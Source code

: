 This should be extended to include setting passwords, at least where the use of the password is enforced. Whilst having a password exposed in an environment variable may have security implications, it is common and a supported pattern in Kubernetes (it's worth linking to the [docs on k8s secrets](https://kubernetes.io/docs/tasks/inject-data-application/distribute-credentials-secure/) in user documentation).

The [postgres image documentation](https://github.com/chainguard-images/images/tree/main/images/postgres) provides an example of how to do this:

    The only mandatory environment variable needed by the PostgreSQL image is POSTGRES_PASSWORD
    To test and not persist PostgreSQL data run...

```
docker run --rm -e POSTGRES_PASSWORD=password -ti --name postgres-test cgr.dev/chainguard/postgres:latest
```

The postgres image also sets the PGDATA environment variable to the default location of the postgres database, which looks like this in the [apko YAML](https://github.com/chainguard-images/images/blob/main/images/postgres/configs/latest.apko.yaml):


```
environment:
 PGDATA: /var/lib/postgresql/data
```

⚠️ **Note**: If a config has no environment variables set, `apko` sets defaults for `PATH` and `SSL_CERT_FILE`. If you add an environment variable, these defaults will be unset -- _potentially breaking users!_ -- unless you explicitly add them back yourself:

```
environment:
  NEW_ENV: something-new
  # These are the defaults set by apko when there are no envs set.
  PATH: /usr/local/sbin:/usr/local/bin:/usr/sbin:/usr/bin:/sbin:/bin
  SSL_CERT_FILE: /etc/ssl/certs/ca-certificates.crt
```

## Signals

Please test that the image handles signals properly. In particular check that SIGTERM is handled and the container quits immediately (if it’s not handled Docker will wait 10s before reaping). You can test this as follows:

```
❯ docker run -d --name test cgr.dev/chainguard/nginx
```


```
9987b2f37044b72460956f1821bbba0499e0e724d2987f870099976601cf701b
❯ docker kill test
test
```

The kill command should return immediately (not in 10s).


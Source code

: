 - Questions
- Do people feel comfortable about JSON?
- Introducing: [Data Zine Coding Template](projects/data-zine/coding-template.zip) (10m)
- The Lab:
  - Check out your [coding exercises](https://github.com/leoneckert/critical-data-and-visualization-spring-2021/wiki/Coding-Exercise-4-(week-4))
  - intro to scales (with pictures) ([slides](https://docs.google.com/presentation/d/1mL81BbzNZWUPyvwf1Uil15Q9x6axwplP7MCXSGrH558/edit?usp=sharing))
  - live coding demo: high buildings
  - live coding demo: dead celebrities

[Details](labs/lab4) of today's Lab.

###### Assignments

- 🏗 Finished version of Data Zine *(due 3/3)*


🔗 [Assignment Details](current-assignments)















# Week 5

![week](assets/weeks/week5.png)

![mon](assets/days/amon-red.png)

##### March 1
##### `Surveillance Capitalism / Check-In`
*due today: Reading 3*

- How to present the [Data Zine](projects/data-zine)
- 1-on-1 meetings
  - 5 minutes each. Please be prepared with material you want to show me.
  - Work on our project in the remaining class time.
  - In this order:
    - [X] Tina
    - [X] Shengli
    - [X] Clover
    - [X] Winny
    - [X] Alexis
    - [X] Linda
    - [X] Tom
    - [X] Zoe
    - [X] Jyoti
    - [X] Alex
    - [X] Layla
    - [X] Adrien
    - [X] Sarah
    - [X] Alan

=======

* WORK INSTRUCTION:
Write out every line of the records exactly.

* SOLUTION:
Source code

: This should be extended to include setting passwords, at least where the use of the password is enforced. Whilst having a password exposed in an environment variable may have security implications, it is common and a supported pattern in Kubernetes (it's worth linking to the [docs on k8s secrets](https://kubernetes.io/docs/tasks/inject-data-application/distribute-credentials-secure/) in user documentation).

The [postgres image documentation](https://github.com/chainguard-images/images/tree/main/images/postgres) provides an example of how to do this:

    The only mandatory environment variable needed by the PostgreSQL image is POSTGRES_PASSWORD
    To test and not persist PostgreSQL data run...

```
docker run --rm -e POSTGRES_PASSWORD=password -ti --name postgres-test cgr.dev/chainguard/postgres:latest
```

The postgres image also sets the PGDATA environment variable to the default location of the postgres database, which looks like this in the [apko YAML](https://github.com/chainguard-images/images/blob/main/images/postgres/configs/latest.apko.yaml):


```
environment:
 PGDATA: /var/lib/postgresql/data
```

⚠️ **Note**: If a config has no environment variables set, `apko` sets defaults for `PATH` and `SSL_CERT_FILE`. If you add an environment variable, these defaults will be unset -- _potentially breaking users!_ -- unless you explicitly add them back yourself:

```
environment:
  NEW_ENV: something-new
  # These are the defaults set by apko when there are no envs set.
  PATH: /usr/local/sbin:/usr/local/bin:/usr/sbin:/usr/bin:/sbin:/bin
  SSL_CERT_FILE: /etc/ssl/certs/ca-certificates.crt
```

## Signals

Please test that the image handles signals properly. In particular check that SIGTERM is handled and the container quits immediately (if it’s not handled Docker will wait 10s before reaping). You can test this as follows:

```
❯ docker run -d --name test cgr.dev/chainguard/nginx
```


```
9987b2f37044b72460956f1821bbba0499e0e724d2987f870099976601cf701b
❯ docker kill test
test
```

The kill command should return immediately (not in 10s).


Source code

: - Questions
- Do people feel comfortable about JSON?
- Introducing: [Data Zine Coding Template](projects/data-zine/coding-template.zip) (10m)
- The Lab:
  - Check out your [coding exercises](https://github.com/leoneckert/critical-data-and-visualization-spring-2021/wiki/Coding-Exercise-4-(week-4))
  - intro to scales (with pictures) ([slides](https://docs.google.com/presentation/d/1mL81BbzNZWUPyvwf1Uil15Q9x6axwplP7MCXSGrH558/edit?usp=sharing))
  - live coding demo: high buildings
  - live coding demo: dead celebrities

[Details](labs/lab4) of today's Lab.

###### Assignments

- 🏗 Finished version of Data Zine *(due 3/3)*


🔗 [Assignment Details](current-assignments)















# Week 5

![week](assets/weeks/week5.png)

![mon](assets/days/amon-red.png)

##### March 1
##### `Surveillance Capitalism / Check-In`
*due today: Reading 3*

- How to present the [Data Zine](projects/data-zine)
- 1-on-1 meetings
  - 5 minutes each. Please be prepared with material you want to show me.
  - Work on our project in the remaining class time.
  - In this order:
    - [X] Tina
    - [X] Shengli
    - [X] Clover
    - [X] Winny
    - [X] Alexis
    - [X] Linda
    - [X] Tom
    - [X] Zoe
    - [X] Jyoti
    - [X] Alex
    - [X] Layla
    - [X] Adrien
    - [X] Sarah
    - [X] Alan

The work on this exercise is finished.